Network geeks among you may remember my article, “Linux Socket Filter: Sniffing Bytes over the Network”, in the June 2001 issue of LJ, regarding the use of the packet filter built inside the Linux kernel. In that article I provided an overview of the functionality of the packet filter itself; this time, I delve into the depths of the kernel mechanisms that allow the filter to work and share some insights on Linux packet processing internals.

Last Article's Points

In the previous article, some arguments regarding kernel packet processing were raised. It is worthwhile to recall briefly the most important of them:

  • Packet reception is first dealt with at the network card's driver level, more precisely in the interrupt service routine. The service routine looks up the protocol type inside the received frame and queues it appropriately for later processing.

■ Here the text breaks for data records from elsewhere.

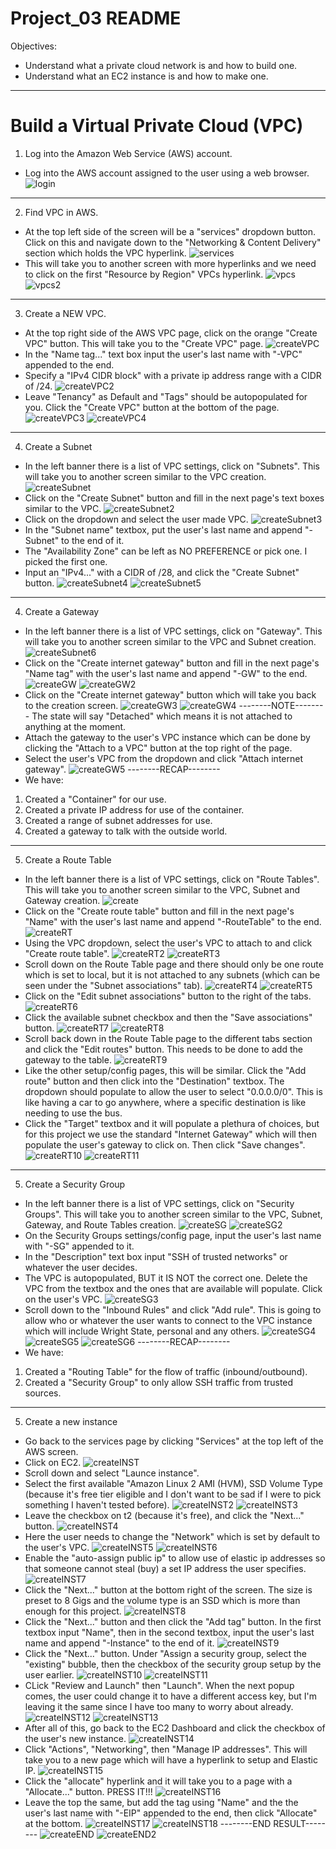 # Project_03 README
Objectives:
* Understand what a private cloud network is and how to build one.
* Understand what an EC2 instance is and how to make one.
--------------------------------
# Build a Virtual Private Cloud (VPC)
1. Log into the Amazon Web Service (AWS) account.
* Log into the AWS account assigned to the user using a web browser.
![login](Pictures/aws_login.jpg)
--------------------------------
2. Find VPC in AWS.
* At the top left side of the screen will be a "services" dropdown button. Click on this and 
navigate down to the "Networking & Content Delivery" section which holds the VPC hyperlink.
![services](Pictures/aws_services.jpeg)
* This will take you to another screen with more hyperlinks and we need to click on the first 
"Resource by Region" VPCs hyperlink.
![vpcs](Pictures/aws_vpcs.jpg)
![vpcs2](Pictures/aws_vpcs2.jpg)
--------------------------------
3. Create a NEW VPC.
* At the top right side of the AWS VPC page, click on the orange "Create VPC" button.
This will take you to the "Create VPC" page.
![createVPC](Pictures/aws_createVPC.jpg)
* In the "Name tag..." text box input the user's last name with "-VPC" appended to the end.
* Specify a "IPv4 CIDR block" with a private ip address range with a CIDR of /24.
![createVPC2](Pictures/aws_createVPC2.jpg)
* Leave "Tenancy" as Default and "Tags" should be autopopulated for you. Click the "Create VPC"
button at the bottom of the page.
![createVPC3](Pictures/aws_createVPC3.jpg)
![createVPC4](Pictures/aws_createVPC4.jpg)
--------------------------------
4. Create a Subnet
* In the left banner there is a list of VPC settings, click on "Subnets".
This will take you to another screen similar to the VPC creation.
![createSubnet](Pictures/aws_createSubnet.jpg)
* Click on the "Create Subnet" button and fill in the next page's text boxes similar to the VPC.
![createSubnet2](Pictures/aws_createSubnet2.jpg)
* Click on the dropdown and select the user made VPC.
![createSubnet3](Pictures/aws_createSubnet3.jpg)
* In the "Subnet name" textbox, put the user's last name and append "-Subnet" to the end of it.
* The "Availability Zone" can be left as NO PREFERENCE or pick one. I picked the first one.
* Input an "IPv4..." with a CIDR of /28, and click the "Create Subnet" button.
![createSubnet4](Pictures/aws_createSubnet4.jpg)
![createSubnet5](Pictures/aws_createSubnet5.jpg)
--------------------------------
4. Create a Gateway
* In the left banner there is a list of VPC settings, click on "Gateway".
This will take you to another screen similar to the VPC and Subnet creation.
![createSubnet6](Pictures/aws_createSubnet.jpg)
* Click on the "Create internet gateway" button and fill in the next page's "Name tag" with the
user's last name and append "-GW" to the end.
![createGW](Pictures/aws_createGW.jpg)
![createGW2](Pictures/aws_createGW2.jpg)
* Click on the "Create internet gateway" button which will take you back to the creation screen.
![createGW3](Pictures/aws_createGW3.jpg)
![createGW4](Pictures/aws_createGW4.jpg)
--------NOTE--------
The state will say "Detached" which means it is not attached to anything at the moment.
* Attach the gateway to the user's VPC instance which can be done by clicking the "Attach to a VPC"
button at the top right of the page.
* Select the user's VPC from the dropdown and click "Attach internet gateway".
![createGW5](Pictures/aws_createGW5.jpg)
--------RECAP--------
* We have:
1. Created a "Container" for our use.
2. Created a private IP address for use of the container.
3. Created a range of subnet addresses for use.
4. Created a gateway to talk with the outside world.
--------------------------------
5. Create a Route Table
* In the left banner there is a list of VPC settings, click on "Route Tables".
This will take you to another screen similar to the VPC, Subnet and Gateway creation.
![create](Pictures/aws_createSubnet.jpg)
* Click on the "Create route table" button and fill in the next page's "Name" with the
user's last name and append "-RouteTable" to the end.
![createRT](Pictures/aws_createRT.jpg)
* Using the VPC dropdown, select the user's VPC to attach to and click "Create route table".
![createRT2](Pictures/aws_createRT2.jpg)
![createRT3](Pictures/aws_createRT3.jpg)
* Scroll down on the Route Table page and there should only be one route which is set to local,
but it is not attached to any subnets (which can be seen under the "Subnet associations" tab).
![createRT4](Pictures/aws_createRT4.jpg)
![createRT5](Pictures/aws_createRT5.jpg)
* Click on the "Edit subnet associations" button to the right of the tabs.
![createRT6](Pictures/aws_createRT6.jpg)
* Click the available subnet checkbox and then the "Save associations" button.
![createRT7](Pictures/aws_createRT7.jpg)
![createRT8](Pictures/aws_createRT8.jpg)
* Scroll back down in the Route Table page to the different tabs section and click the "Edit routes"
button. This needs to be done to add the gateway to the table.
![createRT9](Pictures/aws_createRT9.jpg)
* Like the other setup/config pages, this will be similar. Click the "Add route" button and then click
into the "Destination" textbox. The dropdown should populate to allow the user to select "0.0.0.0/0".
This is like having a car to go anywhere, where a specific destination is like needing to use the bus.
* Click the "Target" textbox and it will populate a plethura of choices, but for this project we use
the standard "Internet Gateway" which will then populate the user's gateway to click on. Then click
"Save changes".
![createRT10](Pictures/aws_createRT10.jpg)
![createRT11](Pictures/aws_createRT11.jpg)
--------------------------------
5. Create a Security Group
* In the left banner there is a list of VPC settings, click on "Security Groups".
This will take you to another screen similar to the VPC, Subnet, Gateway, and Route Tables creation.
![createSG](Pictures/aws_createSG.jpg)
![createSG2](Pictures/aws_createSG2.jpg)
* On the Security Groups settings/config page, input the user's last name with "-SG" appended to it.
* In the "Description" text box input "SSH of trusted networks" or whatever the user decides.
* The VPC is autopopulated, BUT it IS NOT the correct one. Delete the VPC from the textbox and the
ones that are available will populate. Click on the user's VPC.
![createSG3](Pictures/aws_createSG3.jpg)
* Scroll down to the "Inbound Rules" and click "Add rule". This is going to allow who or whatever the
user wants to connect to the VPC instance which will include Wright State, personal and any others.
![createSG4](Pictures/aws_createSG4.jpg)
![createSG5](Pictures/aws_createSG5.jpg)
![createSG6](Pictures/aws_createSG6.jpg)
--------RECAP--------
* We have:
1. Created a "Routing Table" for the flow of traffic (inbound/outbound).
2. Created a "Security Group" to only allow SSH traffic from trusted sources.
--------------------------------
5. Create a new instance
* Go back to the services page by clicking "Services" at the top left of the AWS screen.
* Click on EC2.
![createINST](Pictures/aws_createINST.jpg)
* Scroll down and select "Launce instance".
* Select the first available "Amazon Linux 2 AMI (HVM), SSD Volume Type (because it's free tier eligible
and I don't want to be sad if I were to pick something I haven't tested before).
![createINST2](Pictures/aws_createINST2.jpg)
![createINST3](Pictures/aws_createINST3.jpg)
* Leave the checkbox on t2 (because it's free), and click the "Next..." button.
![createINST4](Pictures/aws_createINST4.jpg)
* Here the user needs to change the "Network" which is set by default to the user's VPC.
![createINST5](Pictures/aws_createINST5.jpg)
![createINST6](Pictures/aws_createINST6.jpg)
* Enable the "auto-assign public ip" to allow use of elastic ip addresses so that someone cannot steal (buy)
a set IP address the user specifies.
![createINST7](Pictures/aws_createINST7.jpg)
* Click the "Next..." button at the bottom right of the screen. The size is preset to 8 Gigs and the volume type
is an SSD which is more than enough for this project.
![createINST8](Pictures/aws_createINST8.jpg)
* Click the "Next..." button and then click the "Add tag" button. In the first textbox input "Name", then in the
second textbox, input the user's last name and append "-Instance" to the end of it.
![createINST9](Pictures/aws_createINST9.jpg)
* Click the "Next..." button. Under "Assign a security group, select the "existing" bubble, then the checkbox of
the security group setup by the user earlier.
![createINST10](Pictures/aws_createINST10.jpg)
![createINST11](Pictures/aws_createINST11.jpg)
* CLick "Review and Launch" then "Launch". When the next popup comes, the user could change it to have a different
access key, but I'm leaving it the same since I have too many to worry about already.
![createINST12](Pictures/aws_createINST12.jpg)
![createINST13](Pictures/aws_createINST13.jpg)
* After all of this, go back to the EC2 Dashboard and click the checkbox of the user's new instance.
![createINST14](Pictures/aws_createINST14.jpg)
* Click "Actions", "Networking", then "Manage IP addresses". This will take you to a new page which will have a
hyperlink to setup and Elastic IP.
![createINST15](Pictures/aws_createINST15.jpg)
* Click the "allocate" hyperlink and it will take you to a page with a "Allocate..." button. PRESS IT!!!
![createINST16](Pictures/aws_createINST16.jpg)
* Leave the top the same, but add the tag using "Name" and the the user's last name with "-EIP" appended to the
end, then click "Allocate" at the bottom.
![createINST17](Pictures/aws_createINST17.jpg)
![createINST18](Pictures/aws_createINST18.jpg)
--------END RESULT--------
![createEND](Pictures/aws_createEND.jpg)
![createEND2](Pictures/aws_createEND4.jpg)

  • During reception and protocol processing, packets might be discarded if the machine is congested. Furthermore, as they travel upward toward user land, packets lose network lower-level information.

  • At the socket level, just before reaching user land, the kernel checks whether an open socket for the given packet exists. If it does not, the packet is discarded.

  • Then the Linux kernel implements a generic-purpose protocol, called PF_PACKET, which allows you to create a socket that receives packets directly from the network card driver. Hence, any other protocols' handling is skipped, and any packets can be received.

  • An Ethernet card usually passes only the packets destined to itself to the kernel, discarding all the others. Nevertheless, it is possible to configure the card in such a way that all the packets flowing through the network are captured, independent of their MAC address (promiscuous mode).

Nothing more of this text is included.